I have the following lists of tuples:

List 1:

[("key-1", Type1, Type2, Type3), ("key-2", Type1, Type2, Type3)]

List 2:

[("key-1", Type4), ("key-2", Type4)]

and I want to merge these tuples by its first component so that the following result is produced:

Result List:

[("key-1", Type1, Type2, Type3, Type4), ("key-2", Type1, Type2, Type3, Type4)]

In what way can I create the result list?

Answer 1

How about using zipWith :

main = print $ merge list1 list2
-- [("key-1",0,True,"a string",'a'),("key-2",1,False,"another string",'b')]

merge :: [(a,b,c,d)] -> [(a,e)] -> [(a,b,c,d,e)]
merge = zipWith $ \(a,b,c,d) (_,e) -> (a,b,c,d,e)
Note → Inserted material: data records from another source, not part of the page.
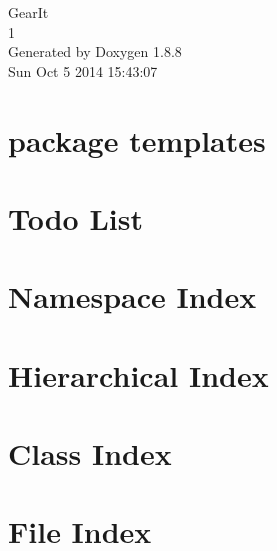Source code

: \documentclass[twoside]{book}
\newcommand{\+}{\discretionary{\mbox{\scriptsize$\hookleftarrow$}}{}{}}
\newcommand{\clearemptydoublepage}{%
  \newpage{\pagestyle{empty}\cleardoublepage}%
}
\begin{document}
\hypersetup{pageanchor=false,
             bookmarks=true,
             bookmarksnumbered=true,
             pdfencoding=unicode
            }
\begin{titlepage}
\vspace*{7cm}
\begin{center}%
{\Large Gear\+It \\[1ex]\large 1 }\\
\vspace*{1cm}
{\large Generated by Doxygen 1.8.8}\\
\vspace*{0.5cm}
{\small Sun Oct 5 2014 15:43:07}\\
\end{center}
\end{titlepage}
\clearemptydoublepage
\tableofcontents
\clearemptydoublepage
{}
\hypersetup{pageanchor=true}

\chapter{package templates}
\label{index}\hypertarget{index}{}
\chapter{Todo List}
\label{todo}
\hypertarget{todo}{}

\chapter{Namespace Index}

\chapter{Hierarchical Index}

\chapter{Class Index}

\chapter{File Index}

\end{document}
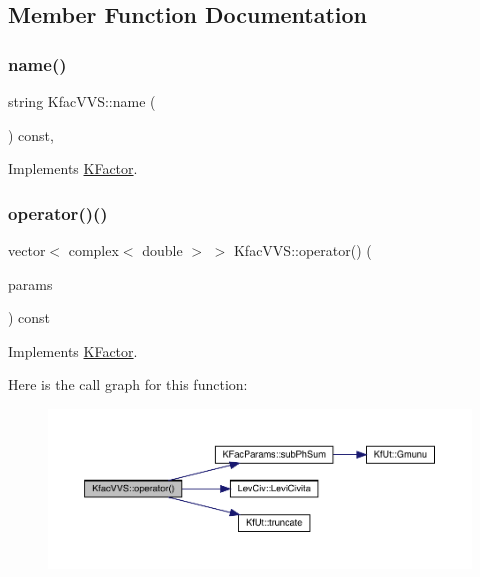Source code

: \subsection{Member Function Documentation}
\mbox{\label{classKfacVVS_a2bd46e36671569204826348d5ec6d64a}} 
\subsubsection{\texorpdfstring{name()}{name()}}
{\footnotesize\ttfamily string Kfac\+V\+V\+S\+::name (\begin{DoxyParamCaption}{ }\end{DoxyParamCaption}) const\hspace{0.3cm}{\ttfamily [inline]}, {\ttfamily [virtual]}}



Implements \mbox{\hyperlink{classKFactor_ae578f8d6e4b525895427717da99cab6c}{K\+Factor}}.

\mbox{\label{classKfacVVS_ae892df7c0a0595020b968fd9c87be256}} 
\subsubsection{\texorpdfstring{operator()()}{operator()()}}
{\footnotesize\ttfamily vector$<$ complex$<$ double $>$ $>$ Kfac\+V\+V\+S\+::operator() (\begin{DoxyParamCaption}\item[{const \mbox{\hyperlink{classKFacParams}{K\+Fac\+Params}} \&}]{params }\end{DoxyParamCaption}) const\hspace{0.3cm}{\ttfamily [virtual]}}



Implements \mbox{\hyperlink{classKFactor_a012aae9ff4a07eab86d5d50b7f774285}{K\+Factor}}.

Here is the call graph for this function\+:\nopagebreak
\begin{figure}[H]
\begin{center}
\leavevmode
\includegraphics[width=350pt]{dd/d85/classKfacVVS_ae892df7c0a0595020b968fd9c87be256_cgraph}
\end{center}
\end{figure}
list1 = [("key-1", 0, True, "a string"), ("key-2", 1, False, "another string")]
list2 = [("key-1", 'a'), ("key-2", 'b')]

Answer 2

In general case I would go with converting to maps approach:

import Data.Map (Map)
import qualified Data.Map as Map

merge :: Ord a => [(a,b,c,d)] -> [(a,e)] -> [(a,b,c,d,e)]
merge left right = let
    mleft   = Map.fromList $ map (\(k, a,b,c) -> (k, (a,b,c))) left
    mright  = Map.fromList right
    mergeL (a, b, c, d) acc = case Map.lookup a mright of
        Nothing -> acc -- can't merge
        Just e  -> (a, b, c, d, e) : acc
    in foldr mergeL [] left

Note this will get rid of keys that are not present in both lists. In case you need to preserve those you can generate entry with some default values for Nothing case, add similarly looking mergeR and concatenate two foldr in result.